— Task directions —
At the line with "- студент Муляр Данії Дмитрович, група AI-223", start repeating the data, and continue line by line through the final line, exactly.

(Excerpts from a dataset)
━━━━━━━━━━━━━━━━━━━━

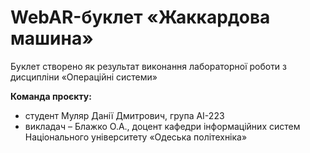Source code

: # WebAR-буклет «Жаккардова машина»
Буклет створено як результат виконання лабораторної роботи з дисципліни
«Операційні системи» 

**Команда проєкту:**
- студент Муляр Данії Дмитрович, група AI-223
- викладач – Блажко О.А., доцент кафедри інформаційних систем Національного
університету «Одеська політехніка»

━━━━━━━━━━━━━━━━━━━━

— Exercise answer —
- студент Муляр Данії Дмитрович, група AI-223
- викладач – Блажко О.А., доцент кафедри інформаційних систем Національного
університету «Одеська політехніка»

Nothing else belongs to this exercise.